Right, but the statutes that underpin bank regulation, they are pretty expansive and they do give a lot of power to regulators in an explicit way. So do you think that just in terms of trying to put today’s decision in context, I mean, how much of the exercise of power and the reluctance to sue comes from something like Chevron where it is sort of, again, like this broad umbrella of agencies have they have quite a bit of leeway versus the actual hard and set laws that underpin the FDIC and the Fed, et cetera? Do you just have a thought on the balance there of what’s sort of upheld this status quo?

Gene Scalia (23:10):

Again, I’m not an expert in how prudential regulators have historically proceeded, but I can analogize maybe a little bit to the Securities and Exchange Commission. As I said, I first sued the SEC in about 2005. It had not really been sued many times prior to that. And, also when its regulations were adopted prior to that, there weren’t often dissents from those regulations. But starting at around the time that I brought that lawsuit, you began to see a lot controversial non-consensus based SEC regulations. You had chairmen who were pushing the envelope rather than achieving consensus among market participants and proceeding on the basis of that.

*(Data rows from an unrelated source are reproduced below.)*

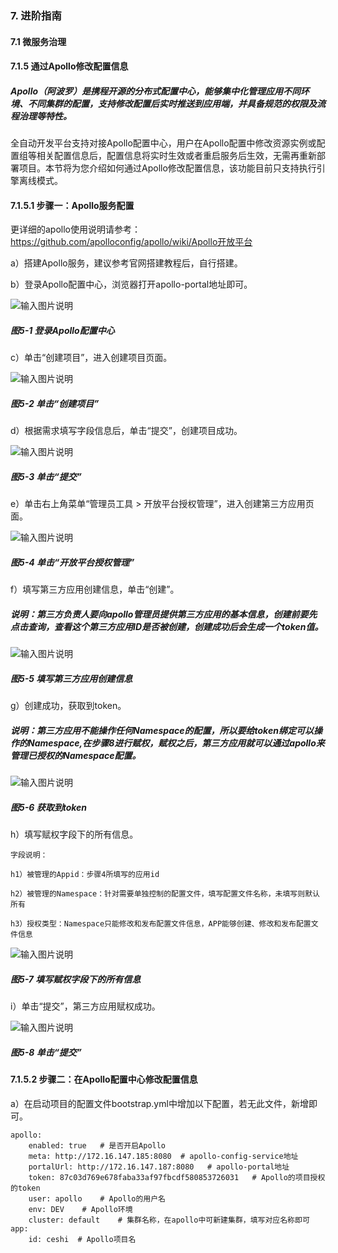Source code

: ### 7. 进阶指南

#### 7.1 微服务治理

#### 7.1.5 通过Apollo修改配置信息

##### Apollo（阿波罗）是携程开源的分布式配置中心，能够集中化管理应用不同环境、不同集群的配置，支持修改配置后实时推送到应用端，并具备规范的权限及流程治理等特性。

全自动开发平台支持对接Apollo配置中心，用户在Apollo配置中修改资源实例或配置组等相关配置信息后，配置信息将实时生效或者重启服务后生效，无需再重新部署项目。本节将为您介绍如何通过Apollo修改配置信息，该功能目前只支持执行引擎离线模式。

#### 7.1.5.1 步骤一：Apollo服务配置

更详细的apollo使用说明请参考：https://github.com/apolloconfig/apollo/wiki/Apollo开放平台

a）搭建Apollo服务，建议参考官网搭建教程后，自行搭建。

b）登录Apollo配置中心，浏览器打开apollo-portal地址即可。

![输入图片说明](../../../../images/SoFlu%EF%BC%88%E5%90%8E%E7%AB%AF%EF%BC%89%E5%BC%80%E5%8F%91%E5%B9%B3%E5%8F%B0/1.%20%E6%9C%80%E6%96%B0%E7%89%88%E6%9C%AC%20-%20%E6%9B%B4%E6%96%B0%E6%97%A5%E6%9C%9F%20-%202022.10.08/7.%20%E8%BF%9B%E9%98%B6%E6%8C%87%E5%8D%97/1.%20%E5%BE%AE%E6%9C%8D%E5%8A%A1%E6%B2%BB%E7%90%86/5-1.png)

##### 图5-1 登录Apollo配置中心

c）单击“创建项目”，进入创建项目页面。

![输入图片说明](../../../../images/SoFlu%EF%BC%88%E5%90%8E%E7%AB%AF%EF%BC%89%E5%BC%80%E5%8F%91%E5%B9%B3%E5%8F%B0/1.%20%E6%9C%80%E6%96%B0%E7%89%88%E6%9C%AC%20-%20%E6%9B%B4%E6%96%B0%E6%97%A5%E6%9C%9F%20-%202022.10.08/7.%20%E8%BF%9B%E9%98%B6%E6%8C%87%E5%8D%97/1.%20%E5%BE%AE%E6%9C%8D%E5%8A%A1%E6%B2%BB%E7%90%86/5-2.png)

##### 图5-2 单击“创建项目”

d）根据需求填写字段信息后，单击“提交”，创建项目成功。

![输入图片说明](../../../../images/SoFlu%EF%BC%88%E5%90%8E%E7%AB%AF%EF%BC%89%E5%BC%80%E5%8F%91%E5%B9%B3%E5%8F%B0/1.%20%E6%9C%80%E6%96%B0%E7%89%88%E6%9C%AC%20-%20%E6%9B%B4%E6%96%B0%E6%97%A5%E6%9C%9F%20-%202022.10.08/7.%20%E8%BF%9B%E9%98%B6%E6%8C%87%E5%8D%97/1.%20%E5%BE%AE%E6%9C%8D%E5%8A%A1%E6%B2%BB%E7%90%86/5-3.png)

##### 图5-3 单击“提交”

e）单击右上角菜单“管理员工具 > 开放平台授权管理”，进入创建第三方应用页面。

![输入图片说明](../../../../images/SoFlu%EF%BC%88%E5%90%8E%E7%AB%AF%EF%BC%89%E5%BC%80%E5%8F%91%E5%B9%B3%E5%8F%B0/1.%20%E6%9C%80%E6%96%B0%E7%89%88%E6%9C%AC%20-%20%E6%9B%B4%E6%96%B0%E6%97%A5%E6%9C%9F%20-%202022.10.08/7.%20%E8%BF%9B%E9%98%B6%E6%8C%87%E5%8D%97/1.%20%E5%BE%AE%E6%9C%8D%E5%8A%A1%E6%B2%BB%E7%90%86/5-4.png)

##### 图5-4 单击“开放平台授权管理”

f）填写第三方应用创建信息，单击“创建”。

##### 说明：第三方负责人要向apollo管理员提供第三方应用的基本信息，创建前要先点击查询，查看这个第三方应用ID是否被创建，创建成功后会生成一个token值。

![输入图片说明](../../../../images/SoFlu%EF%BC%88%E5%90%8E%E7%AB%AF%EF%BC%89%E5%BC%80%E5%8F%91%E5%B9%B3%E5%8F%B0/1.%20%E6%9C%80%E6%96%B0%E7%89%88%E6%9C%AC%20-%20%E6%9B%B4%E6%96%B0%E6%97%A5%E6%9C%9F%20-%202022.10.08/7.%20%E8%BF%9B%E9%98%B6%E6%8C%87%E5%8D%97/1.%20%E5%BE%AE%E6%9C%8D%E5%8A%A1%E6%B2%BB%E7%90%86/5-5.png)

##### 图5-5 填写第三方应用创建信息

g）创建成功，获取到token。

##### 说明：第三方应用不能操作任何Namespace的配置，所以要给token绑定可以操作的Namespace,在步骤8进行赋权，赋权之后，第三方应用就可以通过apollo来管理已授权的Namespace配置。

![输入图片说明](../../../../images/SoFlu%EF%BC%88%E5%90%8E%E7%AB%AF%EF%BC%89%E5%BC%80%E5%8F%91%E5%B9%B3%E5%8F%B0/1.%20%E6%9C%80%E6%96%B0%E7%89%88%E6%9C%AC%20-%20%E6%9B%B4%E6%96%B0%E6%97%A5%E6%9C%9F%20-%202022.10.08/7.%20%E8%BF%9B%E9%98%B6%E6%8C%87%E5%8D%97/1.%20%E5%BE%AE%E6%9C%8D%E5%8A%A1%E6%B2%BB%E7%90%86/5-6.png)

##### 图5-6 获取到token

h）填写赋权字段下的所有信息。

```
字段说明：

h1）被管理的Appid：步骤4所填写的应用id

h2）被管理的Namespace：针对需要单独控制的配置文件，填写配置文件名称，未填写则默认所有

h3）授权类型：Namespace只能修改和发布配置文件信息，APP能够创建、修改和发布配置文件信息
```

![输入图片说明](../../../../images/SoFlu%EF%BC%88%E5%90%8E%E7%AB%AF%EF%BC%89%E5%BC%80%E5%8F%91%E5%B9%B3%E5%8F%B0/1.%20%E6%9C%80%E6%96%B0%E7%89%88%E6%9C%AC%20-%20%E6%9B%B4%E6%96%B0%E6%97%A5%E6%9C%9F%20-%202022.10.08/7.%20%E8%BF%9B%E9%98%B6%E6%8C%87%E5%8D%97/1.%20%E5%BE%AE%E6%9C%8D%E5%8A%A1%E6%B2%BB%E7%90%86/5-7.png)

##### 图5-7 填写赋权字段下的所有信息

i）单击“提交”，第三方应用赋权成功。

![输入图片说明](../../../../images/SoFlu%EF%BC%88%E5%90%8E%E7%AB%AF%EF%BC%89%E5%BC%80%E5%8F%91%E5%B9%B3%E5%8F%B0/1.%20%E6%9C%80%E6%96%B0%E7%89%88%E6%9C%AC%20-%20%E6%9B%B4%E6%96%B0%E6%97%A5%E6%9C%9F%20-%202022.10.08/7.%20%E8%BF%9B%E9%98%B6%E6%8C%87%E5%8D%97/1.%20%E5%BE%AE%E6%9C%8D%E5%8A%A1%E6%B2%BB%E7%90%86/5-8.png)

##### 图5-8 单击“提交”

#### 7.1.5.2 步骤二：在Apollo配置中心修改配置信息

a）在启动项目的配置文件bootstrap.yml中增加以下配置，若无此文件，新增即可。

```
apollo:  
    enabled: true   # 是否开启Apollo  
    meta: http://172.16.147.185:8080  # apollo-config-service地址  
    portalUrl: http://172.16.147.187:8080   # apollo-portal地址  
    token: 87c03d769e678faba33af97fbcdf580853726031   # Apollo的项目授权的token  
    user: apollo    # Apollo的用户名  
    env: DEV    # Apollo环境   
    cluster: default    # 集群名称，在apollo中可新建集群，填写对应名称即可
app:  
    id: ceshi  # Apollo项目名
```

I don’t know the extent to which, in the banking sector, a lot of what’s occurred historically has been based on a fairly broad consensus about the right way to go, and the extent to which lately instead, we’re seeing bank regulators behave more aggressively. But I sense that’s been happening a little bit, and it wouldn’t surprise me to see the same kind of trend as occurred with the Securities and Exchange Commission over time, which is agencies start really pushing the envelope and not acting based on what’s seen as a reasonable acceptable consensus. They’ll end up getting taken to court more and if they’re being aggressive, they’ll end up losing.

 Kyle Campbell (24:51):

So you’ve been retained by the Bank Policy Institute for a potential legal challenge to the regulators over the, so-called Basel III endgame, which is of course the capital reform proposal that came out last year. How does, I guess that particular proposal fit into some of the broader trends we’ve been discussing about bank regulators becoming a little bit more aggressive and possibly pushing the envelope? What is your broad view there?

Gene Scalia (25:20):

My understanding, just from following the debate over the capital rules proposal is that the proposal put out was very aggressive, very burdensome, very costly. And I know from having read the proposing release that it was not well justified and it wasn’t carefully considered that much. I know as an administrative law lawyer, I’m not the right person to tell you how great a break from tradition the capital rule proposal was, but it sure departed from Basel III, and almost every time it departed from Basel III, it put greater capital requirements on banks. But what really caught my attention was when I read the agency’s justification for the rule, I thought, ‘Wow, this is an agency that’s just not used to having to explain itself properly in a rulemaking,’ because its discussion was very superficial. The capital rules are economic rules. They’re about finance. They impose immense costs. They are meant to avoid other great costs. They should be adopted with a really thoughtful cost benefit analysis. And yet the cost benefit analysis in the capital rules proposal was just a few pages and very thin and poorly considered. And so what struck me most is that the rule was obviously generating a lot of controversy. It seemed to be very onerous based on everything that I was hearing, and it hadn’t been developed in a manner that would enable it to withstand a legal challenge.

 Kyle Campbell (27:13):

Yeah. The cost benefit analysis is something I’ve heard brought up in a number of forums in this discussion. Is that something that you think other agencies are maybe a little bit more focused on when they’re putting out a rule because they have had those challenges versus this one? And have you noticed any sort of cultural differences around cost benefit analysis between different agencies?

Gene Scalia (27:38):

Sure. There can be significant differences. I think an agency that’s experienced with rulemaking that’s had to go to court sometimes to explain what it’s doing is an agency that starts paying more attention to what the public says. I mentioned earlier how Congress makes fewer of the big decisions these days and pushes a lot over to agencies. And because of that, sometimes getting heard in a rulemaking is the closest that folks get to democratic participation. And so I think that paying attention to the public in rulemaking is really an indispensable part of fair and sound government these days.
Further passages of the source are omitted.